Huhtamaki describes itself as a key global player in sustainable shelf packaging solutions, and its products includes takeaway cups, egg cartons and moulded fibre plates.
The £800,000 donation marks one of WasteAid’s largest single grants, and will aim to “educate communities on waste management”, by fast tracking solutions to reduce waste and pollution and create end-markets for recyclable materials.
The project will be operated though a cloud-based learning platform, networking events, training programs and local innovation competitions.
Chief executive for WasteAid, Ceris Turner-Bailes, said: “This major partnership between WasteAid and Huhtamaki offers the opportunity for greater impact and is a huge milestone in the development of WasteAid as an organisation. We’re delighted to be working with the Huhtamaki team and look forward to delivering this groundbreaking initiative over the coming two years.”
Ms Turner-Bailes was appointed chief executive for WasteAid earlier this month (05 May), joining to “lead the team through next phase of growth”.

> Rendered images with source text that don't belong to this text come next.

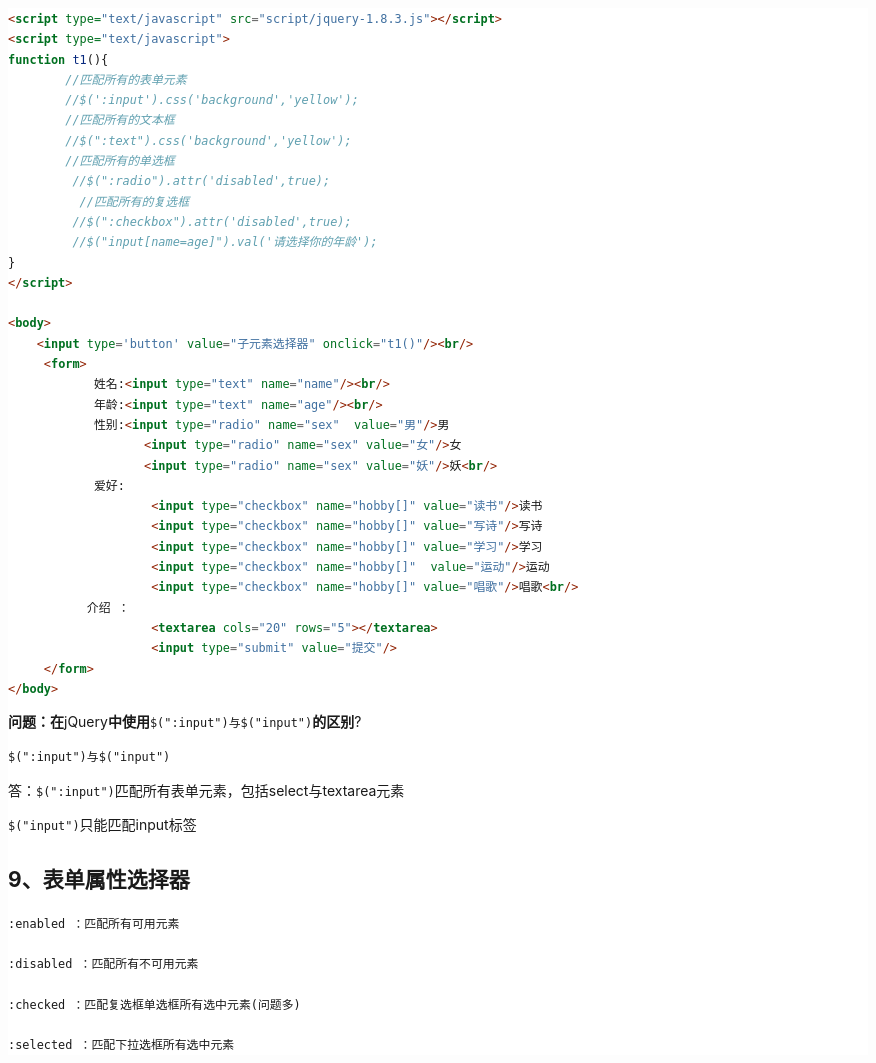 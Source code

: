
 ```html
<script type="text/javascript" src="script/jquery-1.8.3.js"></script>
<script type="text/javascript">
function t1(){
        //匹配所有的表单元素
        //$(':input').css('background','yellow');
        //匹配所有的文本框
        //$(":text").css('background','yellow');
        //匹配所有的单选框
         //$(":radio").attr('disabled',true);
          //匹配所有的复选框
         //$(":checkbox").attr('disabled',true);
         //$("input[name=age]").val('请选择你的年龄');
}
</script>

<body>
    <input type='button' value="子元素选择器" onclick="t1()"/><br/>
     <form>
            姓名:<input type="text" name="name"/><br/>
            年龄:<input type="text" name="age"/><br/>
            性别:<input type="radio" name="sex"  value="男"/>男
                   <input type="radio" name="sex" value="女"/>女
                   <input type="radio" name="sex" value="妖"/>妖<br/>
            爱好:
                    <input type="checkbox" name="hobby[]" value="读书"/>读书
                    <input type="checkbox" name="hobby[]" value="写诗"/>写诗
                    <input type="checkbox" name="hobby[]" value="学习"/>学习
                    <input type="checkbox" name="hobby[]"  value="运动"/>运动
                    <input type="checkbox" name="hobby[]" value="唱歌"/>唱歌<br/>
           介绍 ：
                    <textarea cols="20" rows="5"></textarea>
                    <input type="submit" value="提交"/>      
     </form>
</body>
```



**问题：在**jQuery**中使用**`$(":input")与$("input")`**的区别**?

`$(":input")与$("input")` 

答：`$(":input")`匹配所有表单元素，包括select与textarea元素

`$("input")`只能匹配input标签

## 9、表单属性选择器

```
:enabled ：匹配所有可用元素

:disabled ：匹配所有不可用元素

:checked ：匹配复选框单选框所有选中元素(问题多)

:selected ：匹配下拉选框所有选中元素
```
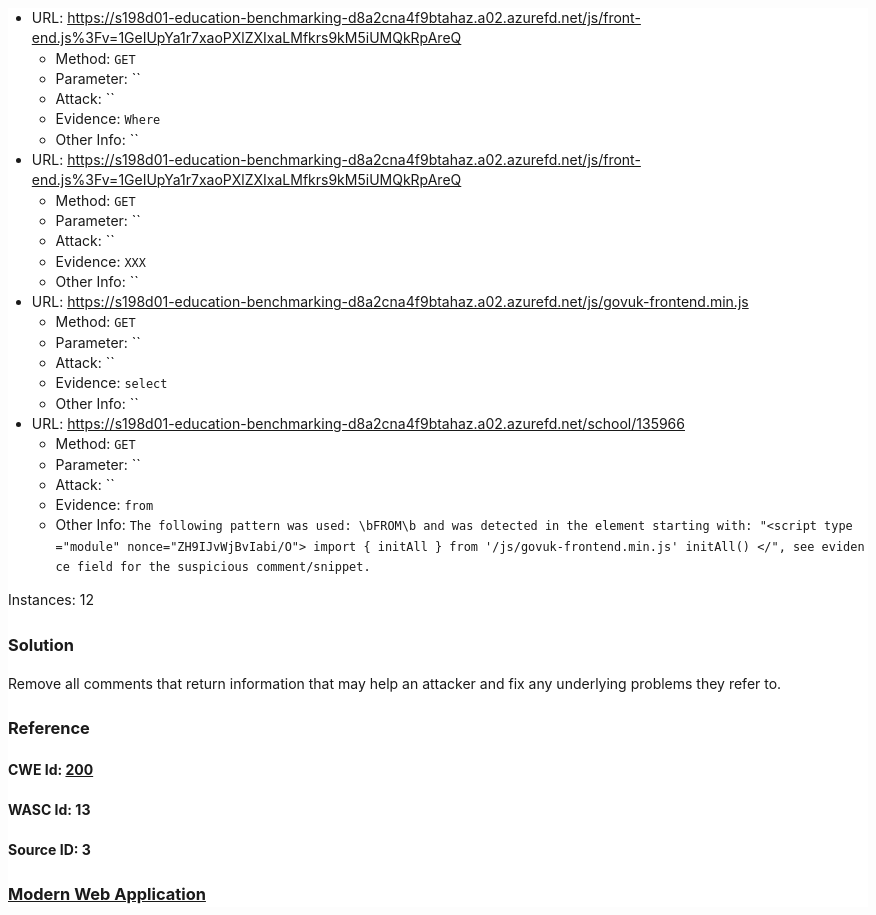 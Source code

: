 * URL: https://s198d01-education-benchmarking-d8a2cna4f9btahaz.a02.azurefd.net/js/front-end.js%3Fv=1GeIUpYa1r7xaoPXlZXIxaLMfkrs9kM5iUMQkRpAreQ
  * Method: `GET`
  * Parameter: ``
  * Attack: ``
  * Evidence: `Where`
  * Other Info: ``
* URL: https://s198d01-education-benchmarking-d8a2cna4f9btahaz.a02.azurefd.net/js/front-end.js%3Fv=1GeIUpYa1r7xaoPXlZXIxaLMfkrs9kM5iUMQkRpAreQ
  * Method: `GET`
  * Parameter: ``
  * Attack: ``
  * Evidence: `XXX`
  * Other Info: ``
* URL: https://s198d01-education-benchmarking-d8a2cna4f9btahaz.a02.azurefd.net/js/govuk-frontend.min.js
  * Method: `GET`
  * Parameter: ``
  * Attack: ``
  * Evidence: `select`
  * Other Info: ``
* URL: https://s198d01-education-benchmarking-d8a2cna4f9btahaz.a02.azurefd.net/school/135966
  * Method: `GET`
  * Parameter: ``
  * Attack: ``
  * Evidence: `from`
  * Other Info: `The following pattern was used: \bFROM\b and was detected in the element starting with: "<script type="module" nonce="ZH9IJvWjBvIabi/O">
      import { initAll } from '/js/govuk-frontend.min.js'
      initAll()
    </", see evidence field for the suspicious comment/snippet.`

Instances: 12

### Solution

Remove all comments that return information that may help an attacker and fix any underlying problems they refer to.

### Reference



#### CWE Id: [ 200 ](https://cwe.mitre.org/data/definitions/200.html)


#### WASC Id: 13

#### Source ID: 3

### [ Modern Web Application ](https://www.zaproxy.org/docs/alerts/10109/)
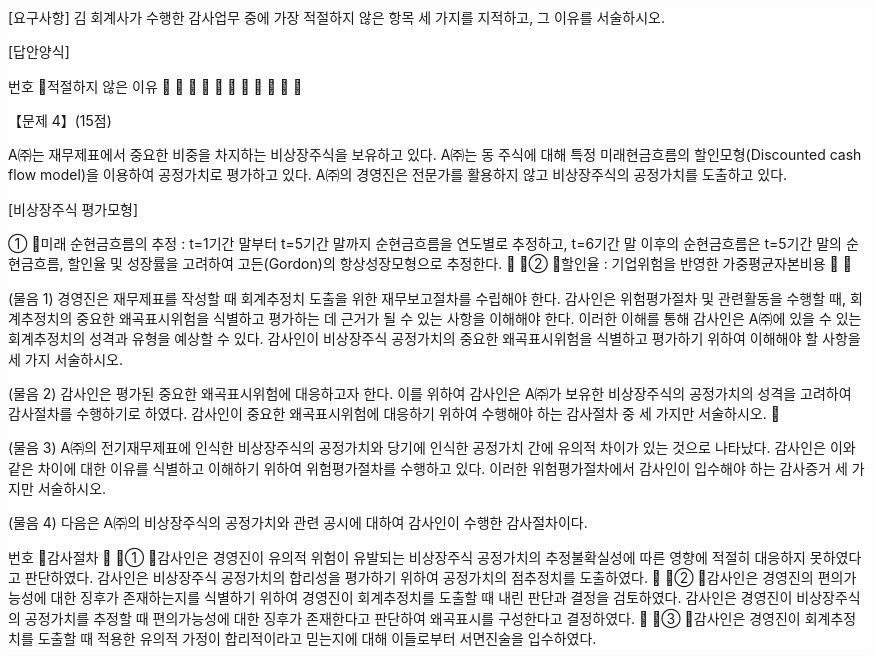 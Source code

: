 [요구사항]
김 회계사가 수행한 감사업무 중에 가장 적절하지 않은 항목 세 가지를 지적하고, 그 이유를 서술하시오. 

[답안양식]

번호
적절하지 않은 이유















【문제 4】(15점)

A㈜는 재무제표에서 중요한 비중을 차지하는 비상장주식을 보유하고 있다. A㈜는 동 주식에 대해 특정 미래현금흐름의 할인모형(Discounted cash flow model)을 이용하여 공정가치로 평가하고 있다. A㈜의 경영진은 전문가를 활용하지 않고 비상장주식의 공정가치를 도출하고 있다. 

[비상장주식 평가모형]


①
미래 순현금흐름의 추정 : t=1기간 말부터 t=5기간 말까지 순현금흐름을 연도별로 추정하고, t=6기간 말 이후의 순현금흐름은 t=5기간 말의 순현금흐름, 할인율 및 성장률을 고려하여 고든(Gordon)의 항상성장모형으로 추정한다. 

②
할인율 : 기업위험을 반영한 가중평균자본비용



(물음 1) 경영진은 재무제표를 작성할 때 회계추정치 도출을 위한 재무보고절차를 수립해야 한다. 감사인은 위험평가절차 및 관련활동을 수행할 때, 회계추정치의 중요한 왜곡표시위험을 식별하고 평가하는 데 근거가 될 수 있는 사항을 이해해야 한다. 이러한 이해를 통해 감사인은 A㈜에 있을 수 있는 회계추정치의 성격과 유형을 예상할 수 있다. 감사인이 비상장주식 공정가치의 중요한 왜곡표시위험을 식별하고 평가하기 위하여 이해해야 할 사항을 세 가지 서술하시오.


(물음 2) 감사인은 평가된 중요한 왜곡표시위험에 대응하고자 한다. 이를 위하여 감사인은 A㈜가 보유한 비상장주식의 공정가치의 성격을 고려하여 감사절차를 수행하기로 하였다. 감사인이 중요한 왜곡표시위험에 대응하기 위하여 수행해야 하는 감사절차 중 세 가지만 서술하시오.


(물음 3) A㈜의 전기재무제표에 인식한 비상장주식의 공정가치와 당기에 인식한 공정가치 간에 유의적 차이가 있는 것으로 나타났다. 감사인은 이와 같은 차이에 대한 이유를 식별하고 이해하기 위하여 위험평가절차를 수행하고 있다. 이러한 위험평가절차에서 감사인이 입수해야 하는 감사증거 세 가지만 서술하시오. 









(물음 4) 다음은 A㈜의 비상장주식의 공정가치와 관련 공시에 대하여 감사인이 수행한 감사절차이다.

 
번호
감사절차

①
감사인은 경영진이 유의적 위험이 유발되는 비상장주식 공정가치의 추정불확실성에 따른 영향에 적절히 대응하지 못하였다고 판단하였다. 감사인은 비상장주식 공정가치의 합리성을 평가하기 위하여 공정가치의 점추정치를 도출하였다.

②
감사인은 경영진의 편의가능성에 대한 징후가 존재하는지를 식별하기 위하여 경영진이 회계추정치를 도출할 때 내린 판단과 결정을 검토하였다. 감사인은 경영진이 비상장주식의 공정가치를 추정할 때 편의가능성에 대한 징후가 존재한다고 판단하여 왜곡표시를 구성한다고 결정하였다.

③
감사인은 경영진이 회계추정치를 도출할 때 적용한 유의적 가정이 합리적이라고 믿는지에 대해 이들로부터 서면진술을 입수하였다.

The WasteAid funding forms part of a €3 million donation by Huhtamaki to “global sustainability initiatives”.
Huhtamaki CEO, Charles Héaulmé said: “We want to make a difference, where it matters most. We want to support local communities concretely, by providing education and training on waste management and circular system. Delivering on our ambitious sustainability agenda requires collaboration across the value cain.”
“We chose to partner with WasteAid as it is already making a positive impact on plastic pollution. An illustration of this is their project in West Africa, where trainees are turning plastic waste into useful products like paving tiles. Very quickly, the local team prevented a million plastic bags from being burned or reaching the ocean.
“We will be learning from our partnership with WasteAid and will share out insights with global stakeholders as part of our sustainability journey to deliver on our 2030 strategy.”